You can access HPSS from any NERSC system. Inside of NERSC, files can be archived to HPSS individually with the hsi command or in groups with the htar command (similar to the way tar works). HPSS is also accessible via Globus, gridFTP, ftp, and pftp. Please see the Accessing HPSS page for a list of all possible way to access HPSS and details on their use.

HPSS uses NIM to create an "hpss token" for user authentication. On a NERSC system, typing hsi or htar will usually be enough to create this token. If you are access HPSS remotely (using ftp, pftp, or gridFTP), you may need to manually generate a token.

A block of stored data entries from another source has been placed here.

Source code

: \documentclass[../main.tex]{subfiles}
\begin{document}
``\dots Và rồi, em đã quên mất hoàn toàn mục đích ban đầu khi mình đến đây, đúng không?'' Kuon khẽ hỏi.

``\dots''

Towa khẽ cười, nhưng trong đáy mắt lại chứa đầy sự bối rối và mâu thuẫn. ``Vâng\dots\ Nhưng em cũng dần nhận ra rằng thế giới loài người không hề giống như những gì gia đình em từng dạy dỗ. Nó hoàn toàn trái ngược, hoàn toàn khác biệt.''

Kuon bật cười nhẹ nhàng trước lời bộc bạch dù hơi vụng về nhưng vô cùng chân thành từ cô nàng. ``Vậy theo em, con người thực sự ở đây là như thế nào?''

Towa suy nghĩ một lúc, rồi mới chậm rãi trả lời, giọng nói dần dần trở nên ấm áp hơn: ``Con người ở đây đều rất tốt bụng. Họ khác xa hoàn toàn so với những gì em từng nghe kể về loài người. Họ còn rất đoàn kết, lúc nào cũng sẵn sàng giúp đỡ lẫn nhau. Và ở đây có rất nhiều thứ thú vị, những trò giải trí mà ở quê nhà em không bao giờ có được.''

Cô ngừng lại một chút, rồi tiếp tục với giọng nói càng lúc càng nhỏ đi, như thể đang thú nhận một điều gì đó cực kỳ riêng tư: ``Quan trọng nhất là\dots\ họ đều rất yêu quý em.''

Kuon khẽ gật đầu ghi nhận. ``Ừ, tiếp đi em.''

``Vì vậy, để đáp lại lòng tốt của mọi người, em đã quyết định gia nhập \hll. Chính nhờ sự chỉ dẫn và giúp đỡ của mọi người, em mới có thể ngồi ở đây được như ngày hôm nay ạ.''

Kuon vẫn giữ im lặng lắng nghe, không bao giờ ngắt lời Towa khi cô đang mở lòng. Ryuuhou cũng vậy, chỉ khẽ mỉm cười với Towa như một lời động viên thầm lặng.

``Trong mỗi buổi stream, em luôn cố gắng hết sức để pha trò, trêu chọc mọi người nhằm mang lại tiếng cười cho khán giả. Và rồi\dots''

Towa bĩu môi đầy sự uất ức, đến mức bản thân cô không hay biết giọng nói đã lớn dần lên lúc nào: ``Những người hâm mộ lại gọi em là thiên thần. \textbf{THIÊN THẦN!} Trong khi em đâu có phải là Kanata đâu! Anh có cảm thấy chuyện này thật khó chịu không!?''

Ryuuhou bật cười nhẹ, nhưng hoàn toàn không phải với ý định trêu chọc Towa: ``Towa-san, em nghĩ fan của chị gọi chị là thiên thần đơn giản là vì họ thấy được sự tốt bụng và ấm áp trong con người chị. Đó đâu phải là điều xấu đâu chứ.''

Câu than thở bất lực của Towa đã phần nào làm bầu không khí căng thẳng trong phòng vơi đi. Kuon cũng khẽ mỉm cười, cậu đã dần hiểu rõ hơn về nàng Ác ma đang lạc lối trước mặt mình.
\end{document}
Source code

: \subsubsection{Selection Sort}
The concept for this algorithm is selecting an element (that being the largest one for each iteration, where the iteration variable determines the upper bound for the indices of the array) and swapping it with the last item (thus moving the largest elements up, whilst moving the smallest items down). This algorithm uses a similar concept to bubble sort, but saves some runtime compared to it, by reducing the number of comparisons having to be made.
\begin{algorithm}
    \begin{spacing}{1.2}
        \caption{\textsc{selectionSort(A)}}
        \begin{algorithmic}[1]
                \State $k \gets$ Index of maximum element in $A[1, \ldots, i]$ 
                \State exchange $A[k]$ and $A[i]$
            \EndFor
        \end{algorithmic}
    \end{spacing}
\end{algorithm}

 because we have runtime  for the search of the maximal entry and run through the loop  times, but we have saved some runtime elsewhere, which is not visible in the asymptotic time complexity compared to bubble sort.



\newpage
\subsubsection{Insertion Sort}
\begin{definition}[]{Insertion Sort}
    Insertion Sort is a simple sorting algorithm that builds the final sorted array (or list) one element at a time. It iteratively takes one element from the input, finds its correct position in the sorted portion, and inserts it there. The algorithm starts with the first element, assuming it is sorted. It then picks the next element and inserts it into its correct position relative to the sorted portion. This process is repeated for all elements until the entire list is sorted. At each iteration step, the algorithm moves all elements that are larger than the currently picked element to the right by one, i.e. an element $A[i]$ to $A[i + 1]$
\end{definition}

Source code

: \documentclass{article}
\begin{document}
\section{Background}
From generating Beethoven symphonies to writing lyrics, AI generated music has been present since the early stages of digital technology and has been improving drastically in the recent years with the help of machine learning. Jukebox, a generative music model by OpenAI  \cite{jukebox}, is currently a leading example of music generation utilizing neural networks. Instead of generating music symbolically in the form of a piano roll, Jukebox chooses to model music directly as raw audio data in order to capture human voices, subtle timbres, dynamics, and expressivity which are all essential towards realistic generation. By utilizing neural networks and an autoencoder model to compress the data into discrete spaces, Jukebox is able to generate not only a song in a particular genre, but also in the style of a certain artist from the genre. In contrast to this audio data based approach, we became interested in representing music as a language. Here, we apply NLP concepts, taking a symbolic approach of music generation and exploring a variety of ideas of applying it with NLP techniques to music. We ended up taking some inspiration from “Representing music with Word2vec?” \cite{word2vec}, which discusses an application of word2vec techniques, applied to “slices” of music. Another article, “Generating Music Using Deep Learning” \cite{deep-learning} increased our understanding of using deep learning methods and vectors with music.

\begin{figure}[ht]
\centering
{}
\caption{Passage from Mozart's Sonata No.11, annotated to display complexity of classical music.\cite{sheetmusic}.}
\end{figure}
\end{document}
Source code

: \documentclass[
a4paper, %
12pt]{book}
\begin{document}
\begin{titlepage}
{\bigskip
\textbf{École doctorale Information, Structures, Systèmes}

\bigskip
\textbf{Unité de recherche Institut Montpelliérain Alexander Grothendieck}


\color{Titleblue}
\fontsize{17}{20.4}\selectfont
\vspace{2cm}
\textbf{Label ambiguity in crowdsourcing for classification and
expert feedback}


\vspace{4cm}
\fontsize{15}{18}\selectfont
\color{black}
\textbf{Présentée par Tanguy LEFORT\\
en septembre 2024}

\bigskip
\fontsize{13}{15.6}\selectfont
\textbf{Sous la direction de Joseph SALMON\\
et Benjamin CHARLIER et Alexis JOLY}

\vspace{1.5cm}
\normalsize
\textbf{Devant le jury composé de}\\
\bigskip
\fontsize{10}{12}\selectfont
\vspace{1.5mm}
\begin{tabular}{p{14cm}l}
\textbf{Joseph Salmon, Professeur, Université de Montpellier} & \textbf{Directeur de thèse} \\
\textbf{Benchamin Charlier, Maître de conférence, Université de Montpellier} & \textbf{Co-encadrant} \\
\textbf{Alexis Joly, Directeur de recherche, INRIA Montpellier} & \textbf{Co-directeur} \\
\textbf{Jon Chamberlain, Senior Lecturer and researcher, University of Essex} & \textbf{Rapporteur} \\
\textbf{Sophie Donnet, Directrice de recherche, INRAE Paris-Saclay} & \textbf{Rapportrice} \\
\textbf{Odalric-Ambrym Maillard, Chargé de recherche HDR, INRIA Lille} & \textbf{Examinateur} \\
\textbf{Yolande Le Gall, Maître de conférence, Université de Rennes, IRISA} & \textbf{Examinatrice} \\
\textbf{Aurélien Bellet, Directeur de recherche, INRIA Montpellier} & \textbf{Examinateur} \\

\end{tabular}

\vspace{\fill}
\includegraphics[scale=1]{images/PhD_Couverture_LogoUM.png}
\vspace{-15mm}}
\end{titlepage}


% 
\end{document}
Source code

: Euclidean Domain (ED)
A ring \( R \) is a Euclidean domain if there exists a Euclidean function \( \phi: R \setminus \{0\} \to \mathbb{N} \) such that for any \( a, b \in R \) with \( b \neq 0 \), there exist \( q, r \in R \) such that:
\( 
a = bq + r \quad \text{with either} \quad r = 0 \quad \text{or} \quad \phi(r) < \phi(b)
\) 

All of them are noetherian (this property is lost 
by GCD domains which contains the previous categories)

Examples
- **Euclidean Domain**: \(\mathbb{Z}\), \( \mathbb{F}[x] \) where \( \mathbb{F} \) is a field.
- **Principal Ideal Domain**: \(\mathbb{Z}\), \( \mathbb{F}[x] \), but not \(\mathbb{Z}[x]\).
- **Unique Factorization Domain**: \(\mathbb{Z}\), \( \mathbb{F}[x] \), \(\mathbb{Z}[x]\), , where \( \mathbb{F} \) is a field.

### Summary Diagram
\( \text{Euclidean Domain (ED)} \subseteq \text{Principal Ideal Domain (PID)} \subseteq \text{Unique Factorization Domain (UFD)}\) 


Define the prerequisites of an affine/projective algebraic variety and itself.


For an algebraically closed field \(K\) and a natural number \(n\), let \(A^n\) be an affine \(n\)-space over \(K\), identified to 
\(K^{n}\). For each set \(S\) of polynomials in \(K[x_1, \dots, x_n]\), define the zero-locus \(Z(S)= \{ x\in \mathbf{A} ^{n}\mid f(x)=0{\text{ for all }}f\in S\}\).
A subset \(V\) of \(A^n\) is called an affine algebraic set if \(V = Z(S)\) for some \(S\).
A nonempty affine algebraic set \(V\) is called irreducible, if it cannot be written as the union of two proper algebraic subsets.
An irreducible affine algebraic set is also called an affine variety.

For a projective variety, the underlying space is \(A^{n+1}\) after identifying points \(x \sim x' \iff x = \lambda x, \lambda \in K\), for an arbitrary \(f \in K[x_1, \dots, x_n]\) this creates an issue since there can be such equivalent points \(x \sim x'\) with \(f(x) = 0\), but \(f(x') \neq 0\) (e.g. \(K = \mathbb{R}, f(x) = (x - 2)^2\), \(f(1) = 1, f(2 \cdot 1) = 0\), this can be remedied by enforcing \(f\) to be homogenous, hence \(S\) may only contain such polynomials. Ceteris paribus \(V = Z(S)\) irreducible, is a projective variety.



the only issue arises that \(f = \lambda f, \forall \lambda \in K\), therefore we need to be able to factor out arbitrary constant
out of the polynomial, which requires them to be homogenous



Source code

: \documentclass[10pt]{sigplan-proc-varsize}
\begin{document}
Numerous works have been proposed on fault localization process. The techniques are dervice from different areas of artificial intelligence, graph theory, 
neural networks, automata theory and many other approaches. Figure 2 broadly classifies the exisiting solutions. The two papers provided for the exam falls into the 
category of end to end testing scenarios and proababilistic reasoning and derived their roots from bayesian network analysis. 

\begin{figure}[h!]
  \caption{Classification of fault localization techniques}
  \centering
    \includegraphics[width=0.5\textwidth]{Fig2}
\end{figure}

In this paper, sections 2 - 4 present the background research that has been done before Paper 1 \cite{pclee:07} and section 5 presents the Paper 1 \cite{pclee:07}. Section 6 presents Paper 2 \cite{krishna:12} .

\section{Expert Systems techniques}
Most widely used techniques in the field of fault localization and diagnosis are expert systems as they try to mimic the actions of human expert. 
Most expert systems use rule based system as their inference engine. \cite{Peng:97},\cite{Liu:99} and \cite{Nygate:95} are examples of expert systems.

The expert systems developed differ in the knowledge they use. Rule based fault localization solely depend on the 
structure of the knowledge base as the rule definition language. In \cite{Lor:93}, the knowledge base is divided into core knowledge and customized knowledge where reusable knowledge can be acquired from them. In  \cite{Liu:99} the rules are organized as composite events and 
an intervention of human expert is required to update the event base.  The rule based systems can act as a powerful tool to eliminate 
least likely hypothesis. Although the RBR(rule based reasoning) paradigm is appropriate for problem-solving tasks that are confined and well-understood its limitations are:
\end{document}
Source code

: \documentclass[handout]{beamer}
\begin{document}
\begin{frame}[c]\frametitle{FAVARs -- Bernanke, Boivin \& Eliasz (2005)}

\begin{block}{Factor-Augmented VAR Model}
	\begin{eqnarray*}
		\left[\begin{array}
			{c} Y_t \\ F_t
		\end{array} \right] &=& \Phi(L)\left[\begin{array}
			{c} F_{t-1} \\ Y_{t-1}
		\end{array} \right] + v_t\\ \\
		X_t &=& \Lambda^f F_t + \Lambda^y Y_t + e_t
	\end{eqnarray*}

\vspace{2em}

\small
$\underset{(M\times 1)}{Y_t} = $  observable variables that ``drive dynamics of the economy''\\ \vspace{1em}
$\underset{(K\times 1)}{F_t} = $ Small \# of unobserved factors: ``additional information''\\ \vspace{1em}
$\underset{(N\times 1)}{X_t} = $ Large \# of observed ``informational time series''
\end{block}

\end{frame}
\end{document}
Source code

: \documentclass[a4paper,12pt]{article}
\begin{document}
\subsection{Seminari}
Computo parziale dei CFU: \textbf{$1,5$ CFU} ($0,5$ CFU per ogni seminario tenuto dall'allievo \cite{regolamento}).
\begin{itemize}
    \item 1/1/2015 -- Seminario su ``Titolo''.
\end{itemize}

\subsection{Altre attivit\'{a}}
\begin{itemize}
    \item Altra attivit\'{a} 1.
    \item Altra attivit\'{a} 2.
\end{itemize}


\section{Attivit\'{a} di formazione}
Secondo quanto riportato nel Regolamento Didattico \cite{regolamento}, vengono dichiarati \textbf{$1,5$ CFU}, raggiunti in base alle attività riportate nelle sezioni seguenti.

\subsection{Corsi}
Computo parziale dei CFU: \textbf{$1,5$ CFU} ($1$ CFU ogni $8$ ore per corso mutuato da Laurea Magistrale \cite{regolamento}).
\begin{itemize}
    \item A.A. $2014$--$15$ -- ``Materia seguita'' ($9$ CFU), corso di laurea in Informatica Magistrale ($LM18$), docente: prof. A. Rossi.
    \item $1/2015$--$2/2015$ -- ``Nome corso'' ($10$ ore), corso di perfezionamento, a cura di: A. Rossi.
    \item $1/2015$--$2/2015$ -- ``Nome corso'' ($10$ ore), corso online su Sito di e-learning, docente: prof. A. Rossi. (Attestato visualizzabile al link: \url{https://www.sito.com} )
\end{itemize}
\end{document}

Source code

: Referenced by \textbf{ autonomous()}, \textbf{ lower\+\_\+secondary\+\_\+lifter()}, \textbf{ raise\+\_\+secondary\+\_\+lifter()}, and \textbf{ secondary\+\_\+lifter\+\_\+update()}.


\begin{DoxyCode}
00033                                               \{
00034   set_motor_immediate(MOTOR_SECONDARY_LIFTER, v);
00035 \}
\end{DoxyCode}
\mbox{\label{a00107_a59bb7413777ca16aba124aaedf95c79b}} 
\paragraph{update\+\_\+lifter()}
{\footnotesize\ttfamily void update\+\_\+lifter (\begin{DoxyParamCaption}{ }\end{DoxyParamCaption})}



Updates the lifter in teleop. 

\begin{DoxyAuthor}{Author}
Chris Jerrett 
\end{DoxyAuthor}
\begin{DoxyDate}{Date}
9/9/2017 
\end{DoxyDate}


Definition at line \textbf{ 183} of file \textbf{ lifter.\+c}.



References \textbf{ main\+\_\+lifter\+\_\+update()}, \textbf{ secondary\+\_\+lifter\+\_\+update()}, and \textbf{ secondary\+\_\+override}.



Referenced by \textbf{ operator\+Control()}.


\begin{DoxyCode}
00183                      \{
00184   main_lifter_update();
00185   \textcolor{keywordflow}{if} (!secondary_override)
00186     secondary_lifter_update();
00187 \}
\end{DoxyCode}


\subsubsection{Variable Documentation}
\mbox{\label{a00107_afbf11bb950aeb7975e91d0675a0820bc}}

Please see the Accessing HPSS page for more details.

Best Practices

HPSS is intended for long term storage of data that is not frequently accessed.

The best guide for how files should be stored in HPSS is how you might want to retrieve them. If you are backing up against accidental directory deletion / failure, then you would want to store your files in a structure where you use htar to separately bundle up each directory. On the other hand, if you are archiving data files, you might want to bundle things up according to month the data was taken or detector run characteristics, etc. The optimal size for htar bundles is 100 - 500 GBs, so you may need to do several htar bundles for each set depending on the size of the data.

Group Small Files Together

HPSS is optimized for file sizes of 100 - 500 GB. If you need to store many files smaller than this, please use htar to bundle them together before archiving. HPSS is a tape system and responds differently than a typical file system. If you upload large numbers of small files they will be spread across dozens or hundreds of tapes, requiring multiple loads into tape drives and positioning the tape. Storing many small files in HPSS without bundling them together will result in extremely long retrieval times for these files and will slow down the HPSS system for all users.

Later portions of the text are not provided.